Svava Bjarnason and Patrick Coldstream reflect on the theme of this year's ACU conference for vice-chancellors and principals.
Our cliches point to our preoccupations. The phrases "knowledge society" and "knowledge economy" are so well worn as to seem vacuous, but they still speak insistently for society to its universities. Their message to academics is: "You are the acknowledged specialists in bringing to birth and nourishing new ideas; new ideas are no longer a luxury (if they ever were) but the roots of critical thought, economic growth and international competitiveness. You are there to train young minds and help older ones to reflect on life and work. Who else but universities will be responsible for our intellectual fitness for the 21st century?"
So universities, whether they like it or not, are thrust centre stage. They draw heavily on public funds to expand student numbers and to fund growing research budgets that are generally applauded as laying groundwork for crucial innovation. Alongside the money, however, they find themselves laden with public expectations. These expectations take the form of burdensome questions from taxpayers and from the governments they elect: if universities claim to be public investments and not mere consumer goods, how might we assess, even measure, the return society is getting for the money that universities use? If research yields practical innovations, how many visible advances should society expect and how soon may it expect them? Exactly how is university education supposed to equip graduates to make the best of themselves in life and at work? Perhaps employers should propose a straightforward, skills-based curriculum and be done with the ivory towers?
It is not hard for accountability to run riot, and for apparently quite sensible reasons. Universities are challenged to find radical ways to come to terms with the expectations of the world around them. If they are not to be nannied into ineffectiveness, they have to find the means to take the wider society into their confidence and articulate their choice of major aims and priorities. They need to open and maintain the debate between the lay and academic worlds about what higher education and university research are to be for. They must ensure a constant exchange of information between research theorists on the one hand and practitioners responsible for innovation in industry, the professions and government on the other.
These issues have been the theme of a debate launched more than two years ago by the Association of Commonwealth Universities under the title "Engagement as a Core Value for Universities". Engagement is also the theme of this week's ACU conference.
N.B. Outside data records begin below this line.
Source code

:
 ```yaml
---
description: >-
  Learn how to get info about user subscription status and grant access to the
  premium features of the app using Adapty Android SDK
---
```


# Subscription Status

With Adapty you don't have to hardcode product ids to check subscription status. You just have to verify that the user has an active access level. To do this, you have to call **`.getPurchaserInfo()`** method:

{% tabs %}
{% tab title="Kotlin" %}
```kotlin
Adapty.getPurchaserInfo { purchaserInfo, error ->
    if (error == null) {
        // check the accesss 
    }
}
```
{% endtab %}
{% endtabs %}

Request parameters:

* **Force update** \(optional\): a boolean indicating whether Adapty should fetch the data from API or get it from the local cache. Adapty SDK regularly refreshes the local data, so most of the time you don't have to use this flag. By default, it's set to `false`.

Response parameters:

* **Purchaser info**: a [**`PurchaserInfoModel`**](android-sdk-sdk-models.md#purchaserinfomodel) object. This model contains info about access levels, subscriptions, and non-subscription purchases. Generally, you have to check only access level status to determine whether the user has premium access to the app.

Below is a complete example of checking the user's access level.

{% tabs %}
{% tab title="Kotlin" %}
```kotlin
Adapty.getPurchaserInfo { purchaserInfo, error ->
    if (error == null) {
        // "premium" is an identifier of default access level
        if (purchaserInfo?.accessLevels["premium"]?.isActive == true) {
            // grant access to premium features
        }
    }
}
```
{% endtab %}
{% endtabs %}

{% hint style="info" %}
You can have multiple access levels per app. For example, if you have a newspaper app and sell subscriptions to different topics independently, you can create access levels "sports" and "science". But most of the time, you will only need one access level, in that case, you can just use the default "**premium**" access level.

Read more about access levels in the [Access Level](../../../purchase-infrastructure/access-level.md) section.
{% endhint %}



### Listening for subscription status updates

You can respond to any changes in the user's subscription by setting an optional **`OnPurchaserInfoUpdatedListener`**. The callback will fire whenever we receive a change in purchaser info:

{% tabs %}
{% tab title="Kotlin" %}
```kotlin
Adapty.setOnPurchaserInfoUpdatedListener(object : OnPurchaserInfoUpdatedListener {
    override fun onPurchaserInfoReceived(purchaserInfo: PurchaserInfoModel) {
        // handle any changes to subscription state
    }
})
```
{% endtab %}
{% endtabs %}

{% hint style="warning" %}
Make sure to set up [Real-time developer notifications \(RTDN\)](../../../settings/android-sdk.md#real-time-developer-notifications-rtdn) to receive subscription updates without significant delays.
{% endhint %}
The ACU will launch a book at the conference in which academics from Commonwealth countries have begun to measure how far these changes are that taking place. Its title, The Idea of Engagement, deliberately, if humbly, echoes fundamental thinking of an earlier century in a book that went under the title of The Idea of the University. The ACU is proposing, first, that universities reconsider their raison d'être and, second, that they do that not alone, nor by peer review, but by engaging society in serious conversation.
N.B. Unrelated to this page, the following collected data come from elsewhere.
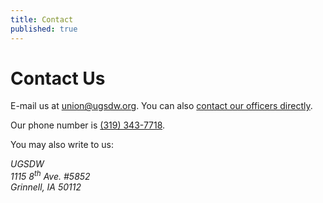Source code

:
 ```yaml
---
title: Contact
published: true
---
```


# Contact Us

E-mail us at <a href="mailto:union@ugsdw.org" target="_blank">union@ugsdw.org</a>.
You can also [contact our officers directly](/about/#leadership).

Our phone number is [(319) 343-7718](tel:+3193437718).

You may also write to us:

<address>
    UGSDW <br>
    1115 8<sup>th</sup> Ave. #5852 <br>
    Grinnell, IA 50112 
</address>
Some may be tempted to sidestep that challenge, claiming, for example, that their university already has an industrial liaison effort yielding a multiplicity of "links" or that industry advisory panels already advise on the structure of some university courses, or that some students undertake project work with companies or community groups.
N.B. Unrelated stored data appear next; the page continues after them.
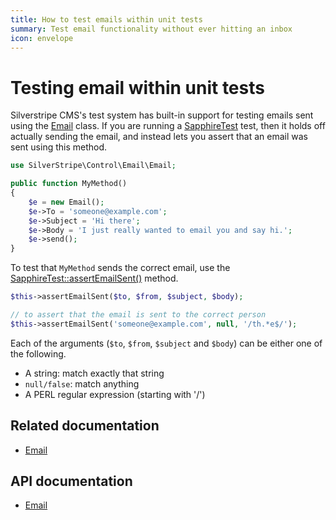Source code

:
 ```yaml
---
title: How to test emails within unit tests
summary: Test email functionality without ever hitting an inbox
icon: envelope
---
```


# Testing email within unit tests

Silverstripe CMS's test system has built-in support for testing emails sent using the [Email](api:SilverStripe\Control\Email\Email) class. If you are
running a [SapphireTest](api:SilverStripe\Dev\SapphireTest) test, then it holds off actually sending the email, and instead lets you assert that an
email was sent using this method.

```php
use SilverStripe\Control\Email\Email;

public function MyMethod()
{
    $e = new Email();
    $e->To = 'someone@example.com';
    $e->Subject = 'Hi there';
    $e->Body = 'I just really wanted to email you and say hi.';
    $e->send();
}
```

To test that `MyMethod` sends the correct email, use the [SapphireTest::assertEmailSent()](api:SilverStripe\Dev\SapphireTest::assertEmailSent()) method.

```php
$this->assertEmailSent($to, $from, $subject, $body);

// to assert that the email is sent to the correct person
$this->assertEmailSent('someone@example.com', null, '/th.*e$/');
```

Each of the arguments (`$to`, `$from`, `$subject` and `$body`) can be either one of the following.

- A string: match exactly that string
- `null/false`: match anything
- A PERL regular expression (starting with '/')

## Related documentation

- [Email](../../email)

## API documentation

- [Email](api:SilverStripe\Control\Email\Email)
The ACU's consultation document and forthcoming book argue that the notion of engagement with society must go deeper into the ethos and action of universities. It states: "Engagement defines the tone and orientation of a university's policy and practice. Our mission statement, strategic planning, teaching and learning policies, the criteria we adopt for an individual's advancement must all evidence and encourage engagement. They must reflect our respect for the concerns and challenges faced by society."